Suffs centers on Alice Paul, who shook up the staid women’s movement by pushing for and organizing the Woman Suffrage Procession, a large parade in Washington DC the day before Woodrow Wilson’s inauguration in 1913. Along with the planning for this event, there is enough rousing history and vivid characters to make Suffs a necessary addition to the small but formidable canon of musicals based on our fraught history. 
 
Unfortunately, Shaina Taub—who wrote the book, music and lyrics as well as starring as Alice—is at the helm. Taub has definitely taken on more than she can chew by cramming so many characters and incidents into Suffs’ 2-1/2 hour running time that we want to pause, catch our breath and refer to a scorecard to see who’s who and what’s what. Paring down the story and focusing on fewer women—as hard as that would have been, since Taub obviously bled sweat and tears creating the show from scratch—would have made Suffs a living, vital work rather than a messy, ultimately tedious history lesson.
 
Taub’s tunes and lyrics are lacking in originality and variety.

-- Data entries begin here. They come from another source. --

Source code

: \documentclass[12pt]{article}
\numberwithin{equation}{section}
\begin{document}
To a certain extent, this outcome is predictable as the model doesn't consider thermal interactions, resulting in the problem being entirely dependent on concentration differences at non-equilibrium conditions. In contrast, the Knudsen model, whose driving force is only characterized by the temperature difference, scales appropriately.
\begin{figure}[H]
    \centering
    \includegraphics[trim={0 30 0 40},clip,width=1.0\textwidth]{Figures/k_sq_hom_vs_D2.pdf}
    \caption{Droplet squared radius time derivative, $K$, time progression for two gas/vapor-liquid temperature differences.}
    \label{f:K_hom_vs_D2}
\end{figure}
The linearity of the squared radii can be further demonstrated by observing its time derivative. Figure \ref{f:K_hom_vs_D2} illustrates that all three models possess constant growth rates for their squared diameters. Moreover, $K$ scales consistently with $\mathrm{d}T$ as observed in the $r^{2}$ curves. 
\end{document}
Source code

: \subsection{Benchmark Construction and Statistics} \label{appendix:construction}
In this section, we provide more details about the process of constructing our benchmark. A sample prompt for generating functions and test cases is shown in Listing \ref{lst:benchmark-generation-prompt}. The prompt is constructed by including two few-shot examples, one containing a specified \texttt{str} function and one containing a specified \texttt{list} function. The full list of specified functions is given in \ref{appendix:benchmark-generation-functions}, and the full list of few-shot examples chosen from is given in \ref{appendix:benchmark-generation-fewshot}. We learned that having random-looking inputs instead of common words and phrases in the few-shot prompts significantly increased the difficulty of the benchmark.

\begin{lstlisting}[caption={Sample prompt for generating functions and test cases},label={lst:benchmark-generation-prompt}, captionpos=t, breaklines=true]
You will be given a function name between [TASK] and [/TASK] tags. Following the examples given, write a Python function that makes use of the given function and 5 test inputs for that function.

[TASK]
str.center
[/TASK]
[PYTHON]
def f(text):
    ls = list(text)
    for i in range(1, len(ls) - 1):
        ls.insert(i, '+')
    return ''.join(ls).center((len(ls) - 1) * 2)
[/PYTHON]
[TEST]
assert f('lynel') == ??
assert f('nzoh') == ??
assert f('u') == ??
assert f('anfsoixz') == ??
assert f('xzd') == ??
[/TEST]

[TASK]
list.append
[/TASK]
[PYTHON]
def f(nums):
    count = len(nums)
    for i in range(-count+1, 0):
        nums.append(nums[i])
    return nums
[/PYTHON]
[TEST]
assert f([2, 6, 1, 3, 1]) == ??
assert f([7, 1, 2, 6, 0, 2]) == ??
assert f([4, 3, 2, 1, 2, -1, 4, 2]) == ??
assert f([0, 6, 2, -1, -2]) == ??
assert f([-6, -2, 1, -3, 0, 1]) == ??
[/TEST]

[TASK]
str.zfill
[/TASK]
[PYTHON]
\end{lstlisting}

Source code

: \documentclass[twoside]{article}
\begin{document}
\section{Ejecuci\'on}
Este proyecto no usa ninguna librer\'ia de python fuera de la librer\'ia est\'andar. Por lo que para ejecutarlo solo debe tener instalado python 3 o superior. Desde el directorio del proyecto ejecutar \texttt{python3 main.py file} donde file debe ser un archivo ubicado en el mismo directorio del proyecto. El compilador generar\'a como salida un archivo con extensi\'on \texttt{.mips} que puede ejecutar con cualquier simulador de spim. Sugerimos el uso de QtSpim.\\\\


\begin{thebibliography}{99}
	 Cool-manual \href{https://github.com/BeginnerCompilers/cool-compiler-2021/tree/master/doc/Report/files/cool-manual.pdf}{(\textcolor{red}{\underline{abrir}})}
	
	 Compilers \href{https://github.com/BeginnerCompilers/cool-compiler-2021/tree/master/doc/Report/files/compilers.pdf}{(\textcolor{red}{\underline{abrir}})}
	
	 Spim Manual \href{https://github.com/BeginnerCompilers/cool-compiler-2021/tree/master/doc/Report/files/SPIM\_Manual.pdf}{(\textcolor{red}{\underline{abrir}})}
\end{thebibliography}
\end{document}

Moments where the songs coalesce into something more than simply musical pastiches are few and far between, and mostly because of a trio of magnetic performers in the cast: Jenn Collella, Philippa Soo and Nikki M. James all do wonders with the material. 
 
But all three Broadway veterans are shortchanged by Taub’s book: Collella’s Carrie Chapman Catt (president of the National American Woman Suffrage Association), Soo’s Inez Milholland (the charismatic labor lawyer who led the Procession while riding a white horse) and James’ Ida B. Wells (legendary journalist, educator, and a founder of the NAACP) all deserve to be lead characters in their own musicals, but here, they simply appear, reappear, then disappear into the ether. 
 
The only others who make much of an impression are Hannah Cruz as the witty and sardonic Polish activist Ruza Wenclawska and Nadia Dandashi as the naïvely earnest student-turned-chronicler Doris Stevens. The talented Grace McLean makes Woodrow Wilson into a ridiculous caricature, which is Taub’s obvious point, but it’s also an unilluminating cheap shot compared to the humorously pompous King George in Hamilton. That Suffs directly descends from Hamilton is undeniable, but the all-female, colorblind casting here comes off as less purposeful than merely willful.
 
Mimi Lien’s set of massive white marble columns and stairs perfectly represents the metaphorical—and literal—journey the women must take, while Leigh Silverman’s adroit direction and Raja Feather Kelly’s clever choreography keep things moving briskly—sometimes too much so, as scenes get shortchanged as we move onto another set piece. 
 
The ultimate failure of Suffs to illuminate the women at its center and their history-making accomplishments shows that Shaina Taub did have her shot—but misfired.